Shaun Jackman wrote:
> Jeff Squyres wrote:
>> On Aug 26, 2009, at 10:38 AM, Jeff Squyres (jsquyres) wrote:
>>> Yes, this could cause blocking. Specifically, the receiver may not
>>> advance any other senders until the matching Irecv is posted and is
>>> able to make progress.
>> I should clarify something else here -- for long messages where the
>> pipeline protocol is used, OB1 may need to be invoked repeatedly to
>> keep making progress on all the successive fragments. I.e., if a send
>> is long enough to entail many fragments, then OB1 may (read: likely
>> will) not progress *all* of them simultaneously. Hence, if you're
>> calling MPI_Test(), for example, to kick the progress engine, you may
>> have to call it a few times to get *all* the fragments processed.

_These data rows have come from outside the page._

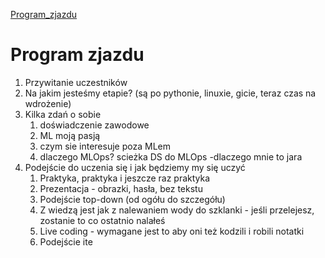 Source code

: [Program_zjazdu](https://docs.google.com/spreadsheets/d/1CRiMvdGtCxgHokyInMCFFCuibtbJEcYWFIXMDzUVtlY/)

# Program zjazdu

1. Przywitanie uczestników
2. Na jakim jesteśmy etapie? (są po pythonie, linuxie, gicie, teraz czas na wdrożenie)
3. Kilka zdań o sobie
	1. doświadczenie zawodowe
	2. ML moją pasją
	3. czym sie interesuje poza MLem
	4. dlaczego MLOps? scieżka DS do MLOps -dlaczego mnie to jara
4. Podejście do uczenia się i jak będziemy my się uczyć
	1. Praktyka, praktyka i jeszcze raz praktyka
	3. Prezentacja - obrazki, hasła, bez tekstu
	4. Podejście top-down (od ogółu do szczegółu)
	5. Z wiedzą jest jak z nalewaniem wody do szklanki - jeśli przelejesz, zostanie to co ostatnio nalałeś
	6. Live coding - wymagane jest to aby oni też kodzili i robili notatki
	7. Podejście ite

>> How many fragments are processed in each call to progress can depend
>> on the speed of your hardware and network, etc.
> Hi Jeff,
> Looking at the source code of MPI_Request_get_status, it...
> calls OPAL_CR_NOOP_PROGRESS()
> returns true in *flag if request->req_complete
> calls opal_progress()
> returns false in *flag
> What's the difference between OPAL_CR_NOOP_PROGRESS() and
> opal_progress()? If the request has already completed, does it mean
> that since opal_progress() is not called, no further progress is made?
OPAL_CR_NOOP_PROGRESS() seems to be related to checkpoint/restart and
is a no-op unless fault-tolerance is being used.
Two questions then...
1. If the request has already completed, does it mean that since
opal_progress() is not called, no further progress is made?
2. request->req_complete is tested before calling opal_progress(). Is
it possible that request->req_complete is now true after calling
opal_progress() when this function returns false in *flag?